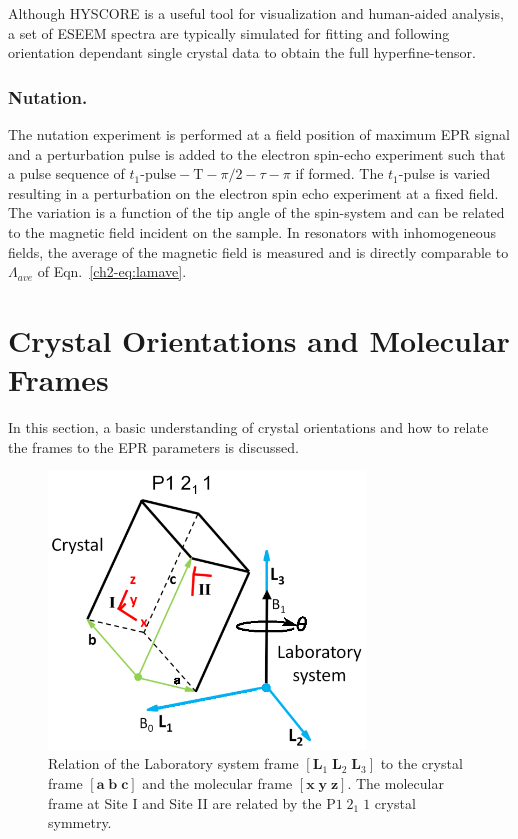 Although HYSCORE is a useful tool for visualization and human-aided analysis, a set of ESEEM spectra are typically simulated for fitting and following orientation dependant single crystal data to obtain the full hyperfine-tensor. \cite{Shane1994SingleCrystalESEEM}

\subsubsection*{Nutation.}
The nutation experiment is performed at a field position of maximum EPR signal and a perturbation pulse is added to the electron spin-echo experiment such that a pulse sequence of ${t_1\text{-pulse}\!-\!\text{T}\!-\!\pi/2\!-\!\tau\!-\!\pi}$ if formed. The $t_1$-pulse is varied resulting in a perturbation on the electron spin echo experiment at a fixed field. The variation is a function of the tip angle of the spin-system and can be related to the magnetic field incident on the sample. In resonators with inhomogeneous fields, the average of the magnetic field is measured and is directly comparable to $\Lambda_{ave}$ of Eqn.~\ref{ch2-eq:lamave}.

\section{Crystal Orientations and Molecular Frames}
In this section, a basic understanding of crystal orientations and how to relate the frames to the EPR parameters is discussed. 

\begin{figure}[ht]
 \centering
 \includegraphics[width=0.75\textwidth]{Kapitel/Ch1-images/CrystalRotation.eps}
 \caption[Single crystal EPR frames.]{Relation of the Laboratory system frame $[\mathbf{L}_1\; \mathbf{L}_2\; \mathbf{L}_3]$ to the crystal frame $[\mathbf{a}\; \mathbf{b}\; \mathbf{c}]$ and the molecular frame $[\mathbf{x}\; \mathbf{y}\; \mathbf{z}]$. The molecular frame at Site I and Site II are related by the P$1\;2_1\;1$ crystal symmetry.}
 \label{fig:CrystalOrientation}
\end{figure}

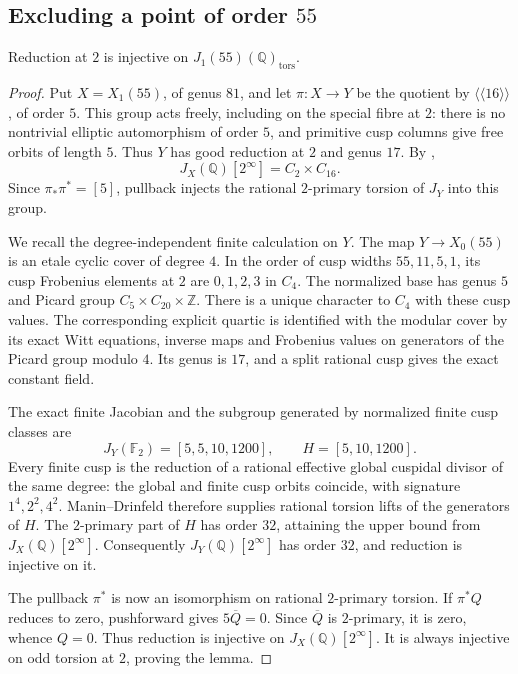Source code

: \subsection{Excluding a point of order $55$}
\begin{lemma}\label{lem:decic55-source-injectivity}
Reduction at $2$ is injective on $J_1(55)(\mathbb Q)_{\mathrm{tors}}$.
\end{lemma}
\begin{proof}
Put $X=X_1(55)$, of genus $81$, and let $\pi:X\to Y$ be the quotient by
$\langle\langle16\rangle\rangle$, of order $5$.
This group acts freely, including on the special fibre at $2$:
there is no nontrivial elliptic automorphism of order $5$, and
primitive cusp columns give free orbits of length $5$.
Thus $Y$ has good reduction at $2$ and genus $17$.
By \cite[Theorem~4.13 and Table~2]{DEHMZ},
\[
 J_X(\mathbb Q)[2^\infty]=C_2\times C_{16}.
\]
Since $\pi_*\pi^*=[5]$, pullback injects the rational $2$-primary
torsion of $J_Y$ into this group.

We recall the degree-independent finite calculation on $Y$.
The map $Y\to X_0(55)$ is an etale cyclic cover of degree $4$.
In the order of cusp widths $55,11,5,1$, its cusp Frobenius
elements at $2$ are $0,1,2,3$ in $C_4$.
The normalized base has genus $5$ and Picard group
$C_5\times C_{20}\times\mathbb Z$.
There is a unique character to $C_4$ with these cusp values.
The corresponding explicit quartic is identified with the modular
cover by its exact Witt equations, inverse maps and Frobenius
values on generators of the Picard group modulo $4$.
Its genus is $17$, and a split rational cusp gives the exact
constant field.

The exact finite Jacobian and the subgroup generated by normalized
finite cusp classes are
\[
 J_Y(\mathbb F_2)=[5,5,10,1200],\qquad H=[5,10,1200].
\]
Every finite cusp is the reduction of a rational effective global
cuspidal divisor of the same degree: the global and finite cusp
orbits coincide, with signature $1^4,2^2,4^2$.
Manin--Drinfeld therefore supplies rational torsion lifts of the
generators of $H$.
The $2$-primary part of $H$ has order $32$, attaining the upper
bound from $J_X(\mathbb Q)[2^\infty]$.
Consequently $J_Y(\mathbb Q)[2^\infty]$ has order $32$, and
reduction is injective on it.

The pullback $\pi^*$ is now an isomorphism on rational
$2$-primary torsion.
If $\pi^*Q$ reduces to zero, pushforward gives
$5\overline Q=0$.
Since $\overline Q$ is $2$-primary, it is zero, whence $Q=0$.
Thus reduction is injective on $J_X(\mathbb Q)[2^\infty]$.
It is always injective on odd torsion at $2$, proving the lemma.
\end{proof}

════════════════════

### Work instructions
Look for "injective" in each line of the material, then copy the lines where it is found.

### Task solution
Reduction at $2$ is injective on $J_1(55)(\mathbb Q)_{\mathrm{tors}}$.
reduction is injective on it.
Thus reduction is injective on $J_X(\mathbb Q)[2^\infty]$.
It is always injective on odd torsion at $2$, proving the lemma.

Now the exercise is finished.